1. Capture your audience early
Most VCs have the attention span of a flea. They will decide in the first minute or two if your business is interesting or not. They won’t walk out typically but if they lose interest they will start checking their email and worrying about their fantasy sports teams. They rarely re-engage. Strip away all the boring stuff. Don’t hold anything back for a slam-bang finish. Use all your best material up front. If you have their attention, the rest of your material will look just fine.
Your number one goal is to get them leaning forward in the first two minutes.
2. Dream big dreams
VCs always ask whether a business is “venture scale”. This translates to “if it’s a success, can this be big enough to forgive a bunch of other failures” because that’s the nature of VC economics–lots of little losses and a few big wins. As a result, they aren’t interested in businesses that don’t have the potential to be home runs if all goes well. It may not make sense. It may not seem fair. But it is what it is.
Dream big or go home.
3. Have one coherent strategy
The first job of a venture CEO is to not run out of cash. The second job is to not get distracted by bright shiny objects. As the entrepreneur recruits people to the team and seeks money, the people that he/she talks to will often try to embellish the idea. They’ll have great suggestions for how to add features and serve new customers. These ideas often find a home in the pitch deck with the result that the company’s strategy appears to involve charging off in all directions at once. Embrace the notion of MVP—minimum viable product. What is the simplest product that your customer will pay for? Then develop a plan that puts all of your energy and resources into bringing that product to market as quickly as possible.
Convince the investor that you know what’s important and will relentlessly execute
4. Match money to mile stones
Especially as an early stage company, the odds are good that you will need to raise several more rounds of funding prior to an exit. Before I can invest in this round, I need to believe that you will be able to finish the job in later stages. With a bridge loan, the operative question is always “a bridge to where?” That’s fundamentally the same question for each round of investment. Where does this round take you?
Think about acquiring provisions to cross a desert. You don’t want provision to get halfway across. You need assurance that you can get all the way, safely across. The same logic applies to raising venture capital and spending it to build a business. You need a plan to get to the next destination safely.
In my experience, there are three possible goals: another round; a sale; or cash flow breakeven. Each of the three is potentially a good endpoint but it’s important to identify which of the three you are aiming for and how you’ll use the money to get there.
How will you use the money you are raising to create enterprise value?
5. Recruit a champion
Committees don’t make anything happen. The safest VC strategy is to wait. For the most part, they have a no cost option on your business. They take a look and then say “thanks, let’s stay in touch”. Unless another firm steps up and locks up your company, the VC can see whether you are building your product, attracting users and generating revenue all without investing a dollar.

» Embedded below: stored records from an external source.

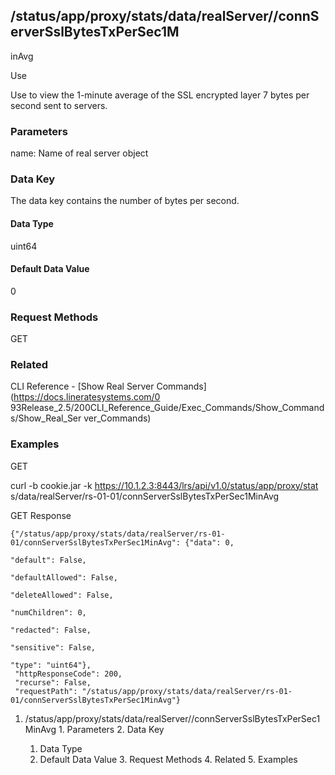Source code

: ## /status/app/proxy/stats/data/realServer/<name>/connServerSslBytesTxPerSec1M
inAvg

Use

Use to view the 1-minute average of the SSL encrypted layer 7 bytes per second
sent to servers.

### Parameters

name: Name of real server object

### Data Key

The data key contains the number of bytes per second.

#### Data Type

uint64

#### Default Data Value

0

### Request Methods

GET

### Related

CLI Reference - [Show Real Server Commands](https://docs.lineratesystems.com/0
93Release_2.5/200CLI_Reference_Guide/Exec_Commands/Show_Commands/Show_Real_Ser
ver_Commands)

### Examples

GET

curl -b cookie.jar -k https://10.1.2.3:8443/lrs/api/v1.0/status/app/proxy/stat
s/data/realServer/rs-01-01/connServerSslBytesTxPerSec1MinAvg

GET Response

    
    {"/status/app/proxy/stats/data/realServer/rs-01-01/connServerSslBytesTxPerSec1MinAvg": {"data": 0,
                                                                                             "default": False,
                                                                                             "defaultAllowed": False,
                                                                                             "deleteAllowed": False,
                                                                                             "numChildren": 0,
                                                                                             "redacted": False,
                                                                                             "sensitive": False,
                                                                                             "type": "uint64"},
     "httpResponseCode": 200,
     "recurse": False,
     "requestPath": "/status/app/proxy/stats/data/realServer/rs-01-01/connServerSslBytesTxPerSec1MinAvg"}
    

  1. /status/app/proxy/stats/data/realServer/<name>/connServerSslBytesTxPerSec1MinAvg
    1. Parameters
    2. Data Key
      1. Data Type
      2. Default Data Value
    3. Request Methods
    4. Related
    5. Examples

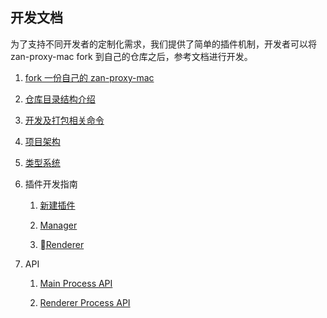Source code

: ## 开发文档

为了支持不同开发者的定制化需求，我们提供了简单的插件机制，开发者可以将 zan-proxy-mac fork 到自己的仓库之后，参考文档进行开发。

1. [fork 一份自己的 zan-proxy-mac](./fork.md)

2. [仓库目录结构介绍](./directory.md)

3. [开发及打包相关命令](./development.md)

4. [项目架构](./architecture.md)

5. [类型系统](./type-system.md)

6. 插件开发指南

    1. [新建插件](./plugin-guide/start.md)

    2. [Manager](./plugin-guide/manager.md)

    3. [Renderer](./plugin-guide/renderer.md)

7. API

    1. [Main Process API](./api/main.md)

    2. [Renderer Process API](./api/renderer.md)
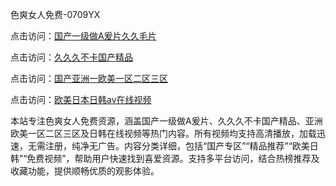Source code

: 色爽女人免费-0709YX

点击访问：<a href="https://heiliaoe8ajia.pages.dev">国产一级做A爰片久久毛片</a>

点击访问：<a href="https://heiliaoxqkkct.pages.dev">久久久不卡国产精品</a>

点击访问：<a href="https://heiliaoxwd5i8.pages.dev">国产亚洲一欧美一区二区三区</a>

点击访问：<a href="https://heiliaowt0d7p.pages.dev">欧美日本日韩aⅴ在线视频</a>

本站专注色爽女人免费资源，涵盖国产一级做A爰片、久久久不卡国产精品、亚洲欧美一区二区三区及日韩在线视频等热门内容。所有视频均支持高清播放，加载迅速，无需注册，纯净无广告。内容分类详细，包括“国产专区”“精品推荐”“欧美日韩”“免费视频”，帮助用户快速找到喜爱资源。支持多平台访问，结合热榜推荐及收藏功能，提供顺畅优质的观影体验。

<span style="display:none;">[Canonical link](https://github.com/hai20250709/so24 ）</span>
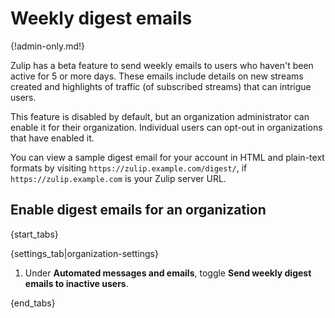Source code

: # Weekly digest emails

{!admin-only.md!}

Zulip has a beta feature to send weekly emails to users who haven't
been active for 5 or more days.  These emails include details on new
streams created and highlights of traffic (of subscribed streams) that
can intrigue users.

This feature is disabled by default, but an organization administrator
can enable it for their organization.  Individual users can opt-out in
organizations that have enabled it.

You can view a sample digest email for your account in HTML and
plain-text formats by visiting `https://zulip.example.com/digest/`,
if `https://zulip.example.com` is your Zulip server URL.

## Enable digest emails for an organization

{start_tabs}

{settings_tab|organization-settings}

1. Under **Automated messages and emails**, toggle
   **Send weekly digest emails to inactive users**.

{end_tabs}
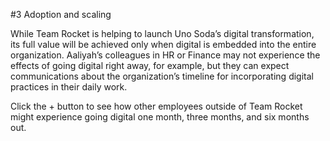 #3 Adoption and scaling

While Team Rocket is helping to launch Uno Soda’s digital transformation, its full value will be achieved only when digital is embedded into the entire organization. Aaliyah’s colleagues in HR or Finance may not experience the effects of going digital right away, for example, but they can expect communications about the organization’s timeline for incorporating digital practices in their daily work.

Click the + button to see how other employees outside of Team Rocket might experience going digital one month, three months, and six months out.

It’s like playing poker in a game where you have to play with real money but the VCs can wait until they see many of the cards before they put any chips on the table.
From outside of a firm, it’s incredibly hard to get a big, diverse partnership excited about doing your deal. To get it done, you need an internal champion. This is a person who decides that they can be a big winner because you will be a big winner. At the extreme, they are willing to pound on the table and choke their partners to get the deal done. Only the passion of a strong champion can overcome the inertia of a committee.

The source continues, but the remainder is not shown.